What is expected —
Scan each line of the records for the word "terraform" and extract the ones that have it.
*** Opening of Exercise data ***
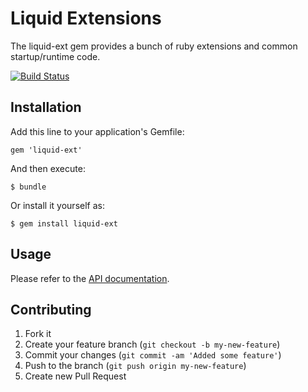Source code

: # Liquid Extensions

The liquid-ext gem provides a bunch of ruby extensions and common startup/runtime code.

[![Build Status](https://secure.travis-ci.org/liquidm/ext.png)](http://travis-ci.org/liquid/ext)

## Installation

Add this line to your application's Gemfile:

    gem 'liquid-ext'

And then execute:

    $ bundle

Or install it yourself as:

    $ gem install liquid-ext

## Usage

Please refer to the [API documentation](http://rubydoc.info/gems/liquid-ext/frames).

## Contributing

1. Fork it
2. Create your feature branch (`git checkout -b my-new-feature`)
3. Commit your changes (`git commit -am 'Added some feature'`)
4. Push to the branch (`git push origin my-new-feature`)
5. Create new Pull Request
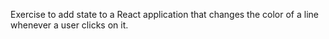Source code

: Exercise to add state to a React application that changes the color of a line whenever a user clicks on it. 
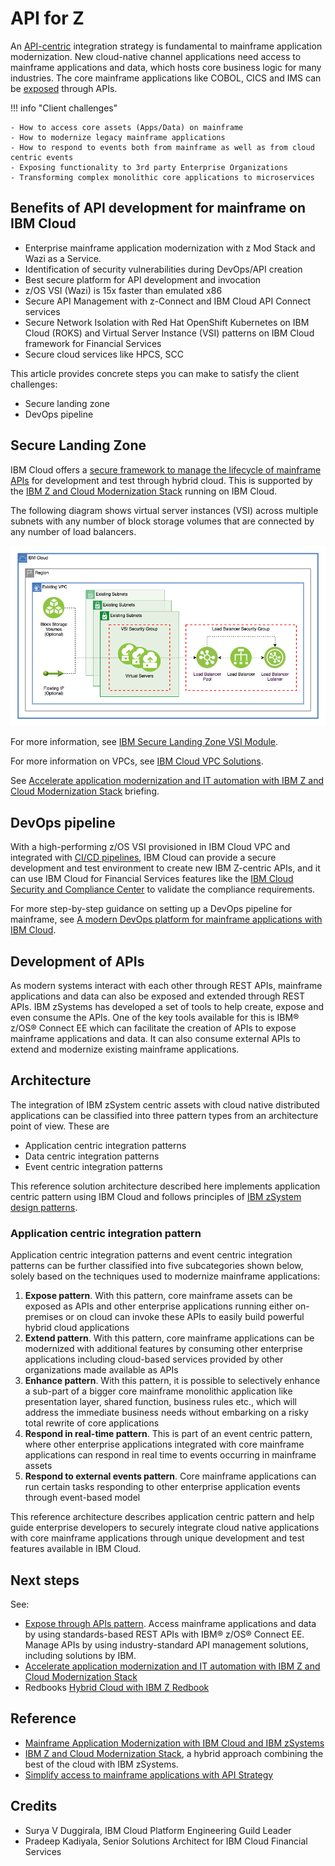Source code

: # API for Z

An [API-centric](https://www.ibm.com/topics/api) integration strategy is fundamental to mainframe application modernization. New cloud-native channel applications need access to mainframe applications and data, which hosts core business logic for many industries. The core mainframe applications like COBOL, CICS and IMS can be [exposed](https://www.ibm.com/cloud/architecture/architectures/z-expose-apis-pattern) through APIs. 

!!! info "Client challenges"

    - How to access core assets (Apps/Data) on mainframe
    - How to modernize legacy mainframe applications
    - How to respond to events both from mainframe as well as from cloud centric events
    - Exposing functionality to 3rd party Enterprise Organizations
    - Transforming complex monolithic core applications to microservices

## Benefits of API development for mainframe on IBM Cloud

- Enterprise mainframe application modernization with z Mod Stack and Wazi as a Service.
- Identification of security vulnerabilities during DevOps/API creation
- Best secure platform for API development and invocation
- z/OS VSI (Wazi) is 15x faster than emulated x86
- Secure API Management with z-Connect and IBM Cloud API Connect services
- Secure Network Isolation with Red Hat OpenShift Kubernetes on IBM Cloud (ROKS) and Virtual Server Instance (VSI) patterns on IBM Cloud framework for Financial Services
- Secure cloud services like HPCS, SCC

This article provides concrete steps you can make to satisfy the client challenges:

- Secure landing zone
- DevOps pipeline

## Secure Landing Zone

IBM Cloud offers a [secure framework to manage the lifecycle of mainframe APIs](https://github.com/terraform-ibm-modules/terraform-ibm-landing-zone-vsi) for development and test through hybrid cloud. This is supported by the [IBM Z and Cloud Modernization Stack](https://www.ibm.com/products/z-and-cloud-modernization-stack) running on IBM Cloud.

The following diagram shows virtual server instances (VSI) across multiple subnets with any number of block storage volumes that are connected by any number of load balancers.

![vsi-lb](./media/vsi-lb.png)

For more information, see [IBM Secure Landing Zone VSI Module](https://github.com/terraform-ibm-modules/terraform-ibm-landing-zone-vsi).

For more information on VPCs, see [IBM Cloud VPC Solutions](../cloud/vpc.md).

See [Accelerate application modernization and IT automation with IBM Z and Cloud Modernization Stack](https://www.ibm.com/downloads/cas/A8DQ61MR) briefing.

## DevOps pipeline

With a high-performing z/OS VSI provisioned in IBM Cloud VPC and integrated with [CI/CD pipelines](https://www.ibm.com/cloud/blog/ci-cd-pipeline), IBM Cloud can provide a secure development and test environment to create new IBM Z-centric APIs, and it can use IBM Cloud for Financial Services features like the [IBM Cloud Security and Compliance Center](https://www.ibm.com/cloud/security-and-compliance-center) to validate the compliance requirements.

For more step-by-step guidance on setting up a DevOps pipeline for mainframe, see [A modern DevOps platform for mainframe applications with IBM Cloud](./devops.md).

## Development of APIs

As modern systems interact with each other through REST APIs, mainframe applications and data 
can also be exposed and extended through REST APIs. IBM zSystems has developed a set of tools
to help create, expose and even consume the APIs. One of the key tools available for this is IBM® 
z/OS® Connect EE which can facilitate the creation of APIs to expose mainframe applications and 
data. It can also consume external APIs to extend and modernize existing mainframe applications.

## Architecture

The integration of IBM zSystem centric assets with cloud native distributed applications can be 
classified into three pattern types from an architecture point of view. These are 

- Application centric integration patterns
- Data centric integration patterns
- Event centric integration patterns

This reference solution architecture described here implements application centric pattern using IBM 
Cloud and follows principles of [IBM zSystem design patterns](https://developer.ibm.com/components/zos/patterns/).

### Application centric integration pattern

Application centric integration patterns and event centric integration patterns can be further classified into five subcategories shown below, solely based on the techniques used to modernize mainframe applications:

1. **Expose pattern**. With this pattern, core mainframe assets can be exposed as APIs and other enterprise applications running either on-premises or on cloud can invoke these APIs to easily build powerful hybrid cloud applications
2. **Extend pattern**. With this pattern, core mainframe applications can be modernized with 
additional features by consuming other enterprise applications including cloud-based services provided by other organizations made available as APIs
3. **Enhance pattern**. With this pattern, it is possible to selectively enhance a sub-part of a bigger core mainframe monolithic application like presentation layer, shared function, business rules etc., which will address the immediate business needs without embarking on a risky total 
rewrite of core applications
4. **Respond in real-time pattern**. This is part of an event centric pattern, where other enterprise applications integrated with core mainframe applications can respond in real time to events occurring in mainframe assets
5. **Respond to external events pattern**. Core mainframe applications can run certain tasks
responding to other enterprise application events through event-based model 

This reference architecture describes application centric pattern and help guide enterprise developers to securely integrate cloud native applications with core mainframe applications through unique development and test features available in IBM Cloud.



## Next steps

See:

- [Expose through APIs pattern](https://www.ibm.com/cloud/architecture/architectures/z-expose-apis-pattern). Access mainframe applications and data by using standards-based REST APIs with IBM® z/OS® Connect EE. Manage APIs by using industry-standard API management solutions, including solutions by IBM.
- [Accelerate application modernization and IT automation with IBM Z and Cloud Modernization Stack](https://www.ibm.com/downloads/cas/A8DQ61MR)
- Redbooks [Hybrid Cloud with IBM Z Redbook](https://www.redbooks.ibm.com/abstracts/sg248532.html)


## Reference

- [Mainframe Application Modernization with IBM Cloud and IBM zSystems](https://www.ibm.com/blog/mainframe-application-modernization-with-ibm-cloud-and-ibm-zsystems/)
- [IBM Z and Cloud Modernization Stack](https://www.ibm.com/products/z-and-cloud-modernization-stack), a hybrid approach combining the best of the cloud with IBM zSystems.
- [Simplify access to mainframe applications with API Strategy](https://www.ibm.com/downloads/cas/EX4O1LJY)

## Credits

- Surya V Duggirala, IBM Cloud Platform Engineering Guild Leader
- Pradeep Kadiyala, Senior Solutions Architect for IBM Cloud Financial Services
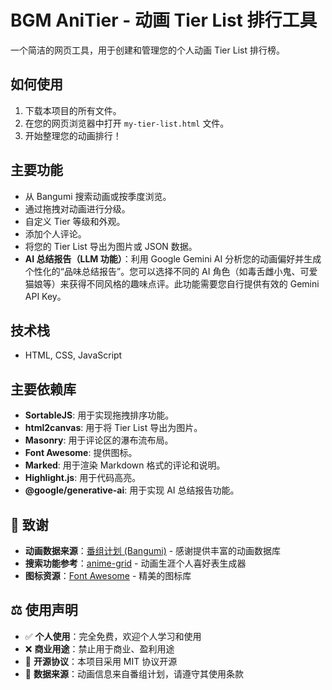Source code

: # BGM AniTier - 动画 Tier List 排行工具

一个简洁的网页工具，用于创建和管理您的个人动画 Tier List 排行榜。

## 如何使用

1.  下载本项目的所有文件。
2.  在您的网页浏览器中打开 `my-tier-list.html` 文件。
3.  开始整理您的动画排行！

## 主要功能

-   从 Bangumi 搜索动画或按季度浏览。
-   通过拖拽对动画进行分级。
-   自定义 Tier 等级和外观。
-   添加个人评论。
-   将您的 Tier List 导出为图片或 JSON 数据。
-   **AI 总结报告（LLM 功能）**：利用 Google Gemini AI 分析您的动画偏好并生成个性化的“品味总结报告”。您可以选择不同的 AI 角色（如毒舌雌小鬼、可爱猫娘等）来获得不同风格的趣味点评。此功能需要您自行提供有效的 Gemini API Key。

## 技术栈

-   HTML, CSS, JavaScript

## 主要依赖库

-   **SortableJS**: 用于实现拖拽排序功能。
-   **html2canvas**: 用于将 Tier List 导出为图片。
-   **Masonry**: 用于评论区的瀑布流布局。
-   **Font Awesome**: 提供图标。
-   **Marked**: 用于渲染 Markdown 格式的评论和说明。
-   **Highlight.js**: 用于代码高亮。
-   **@google/generative-ai**: 用于实现 AI 总结报告功能。

## 🙏 致谢

-   **动画数据来源**：[番组计划 (Bangumi)](https://bgm.tv/) - 感谢提供丰富的动画数据库
-   **搜索功能参考**：[anime-grid](https://github.com/itorr/anime-grid) - 动画生涯个人喜好表生成器
-   **图标资源**：[Font Awesome](https://fontawesome.com/) - 精美的图标库

## ⚖️ 使用声明

-   ✅ **个人使用**：完全免费，欢迎个人学习和使用
-   ❌ **商业用途**：禁止用于商业、盈利用途
-   📝 **开源协议**：本项目采用 MIT 协议开源
-   🔗 **数据来源**：动画信息来自番组计划，请遵守其使用条款
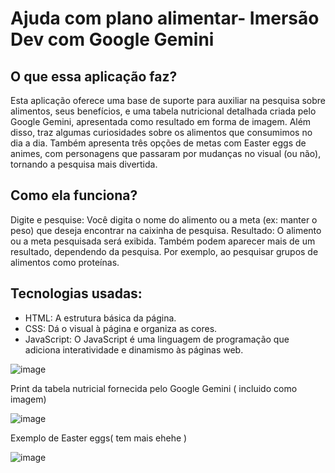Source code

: # Ajuda com plano alimentar- Imersão Dev com Google Gemini

## O que essa aplicação faz?

Esta aplicação oferece uma base de suporte para auxiliar na pesquisa sobre alimentos, seus benefícios, e uma tabela nutricional detalhada criada pelo Google Gemini, apresentada como resultado em forma de imagem. Além disso, traz algumas curiosidades sobre os alimentos que consumimos no dia a dia. Também apresenta três opções de metas com Easter eggs de animes, com personagens que passaram por mudanças no visual (ou não), tornando a pesquisa mais divertida.


## Como ela funciona?

Digite e pesquise: Você digita o nome do alimento ou a meta (ex: manter o peso) que deseja encontrar na caixinha de pesquisa.
Resultado: O alimento ou a meta pesquisada será exibida. Também podem aparecer mais de um resultado,
dependendo da pesquisa. Por exemplo, ao pesquisar grupos de alimentos como proteínas.

## Tecnologias usadas:

* HTML: A estrutura básica da página.
* CSS: Dá o visual à página e organiza as cores.
* JavaScript: O JavaScript é uma linguagem de programação que adiciona interatividade e dinamismo às páginas web.

![image](https://github.com/user-attachments/assets/494de89b-88a1-4c1a-adab-a04dc7c8b4e6)

Print da tabela nutricial fornecida pelo Google Gemini ( incluido como imagem) 

![image](https://github.com/user-attachments/assets/d695010c-3e1a-4dda-ad9f-129b1149ab99)


Exemplo de Easter eggs( tem mais ehehe ) 

![image](https://github.com/user-attachments/assets/973e2b50-a2fc-4274-92f6-82fd63e10b67)






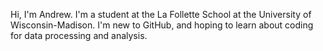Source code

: Hi, I'm Andrew. I'm a student at the La Follette School at the University of Wisconsin-Madison. I'm new to GitHub, and hoping to learn about coding for data processing and analysis.

<!---
RadicalAndy/RadicalAndy is a ✨ special ✨ repository because its `README.md` (this file) appears on your GitHub profile.
You can click the Preview link to take a look at your changes.
--->
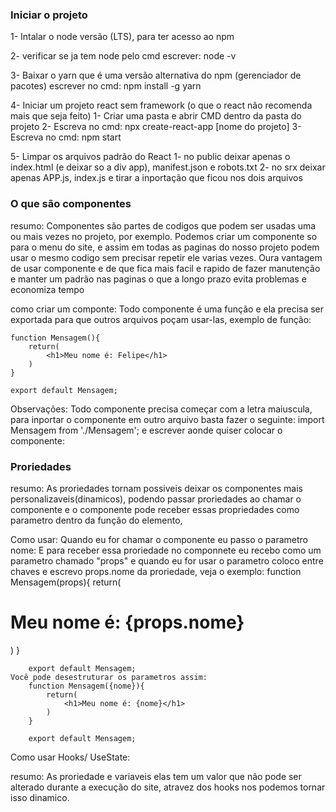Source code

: ### Iniciar o projeto

1- Intalar o node versão (LTS), para ter acesso ao npm

2- verificar se ja tem node pelo cmd
    escrever: node -v

3- Baixar o yarn que é uma versão alternativa do npm (gerenciador de pacotes)
    escrever no cmd: npm install -g yarn

4- Iniciar um projeto react sem framework (o que o react não recomenda mais que seja feito)
    1- Criar uma pasta e abrir CMD dentro da pasta do projeto
    2- Escreva no cmd: npx create-react-app [nome do projeto]
    3- Escreva no cmd: npm start

5- Limpar os arquivos padrão do React
    1- no public deixar apenas o index.html (e deixar so a div app), manifest.json e robots.txt
    2- no srx deixar apenas APP.js, index.js e tirar a inportação que ficou nos dois arquivos


### O que são componentes

resumo:
    Componentes são partes de codigos que podem ser usadas uma ou mais vezes no projeto, por exemplo. Podemos criar um componente so para o menu do site, e assim em todas as paginas do nosso projeto podem usar o mesmo codigo sem precisar repetir ele varias vezes. Oura vantagem de usar componente e de que fica mais facil e rapido de fazer manutenção e manter um padrão nas paginas o que a longo prazo evita problemas e economiza tempo

como criar um componte:
    Todo componente é uma função e ela precisa ser exportada para que outros arquivos poçam usar-las, exemplo de função:

    function Mensagem(){
        return(
            <h1>Meu nome é: Felipe</h1>
        )
    }

    export default Mensagem;

Observações:
    Todo componente precisa começar com a letra maiuscula, para inportar o componente em outro arquivo basta fazer o seguinte:
        import Mensagem from './Mensagem';
    e escrever aonde quiser colocar o componente: 
        <Mensagem/>

### Proriedades

resumo:
    As proriedades tornam possiveis deixar os componentes mais personalizaveis(dinamicos), podendo passar proriedades ao chamar o componente e o componente pode receber essas propriedades como parametro dentro da função do elemento, 
    
Como usar:
    Quando eu for chamar o componente eu passo o parametro nome:
        <Mensagem nome="Felipe"/>
    E para receber essa proriedade no componnete eu recebo como um parametro chamado "props" e quando eu for usar o parametro coloco entre chaves e escrevo props.nome da proriedade, veja o exemplo:
        function Mensagem(props){
            return(
                <h1>Meu nome é: {props.nome}</h1>
            )
        }

        export default Mensagem;
    Você pode desestruturar os parametros assim:
        function Mensagem({nome}){
            return(
                <h1>Meu nome é: {nome}</h1>
            )
        }

        export default Mensagem;

Como usar Hooks/ UseState:

resumo:
    As proriedade e variaveis elas tem um valor que não pode ser alterado durante a execução do site, atravez dos hooks nos podemos tornar isso dinamico.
*** Close of Exercise data ***
Task result —
IBM Cloud offers a [secure framework to manage the lifecycle of mainframe APIs](https://github.com/terraform-ibm-modules/terraform-ibm-landing-zone-vsi) for development and test through hybrid cloud. This is supported by the [IBM Z and Cloud Modernization Stack](https://www.ibm.com/products/z-and-cloud-modernization-stack) running on IBM Cloud.
For more information, see [IBM Secure Landing Zone VSI Module](https://github.com/terraform-ibm-modules/terraform-ibm-landing-zone-vsi).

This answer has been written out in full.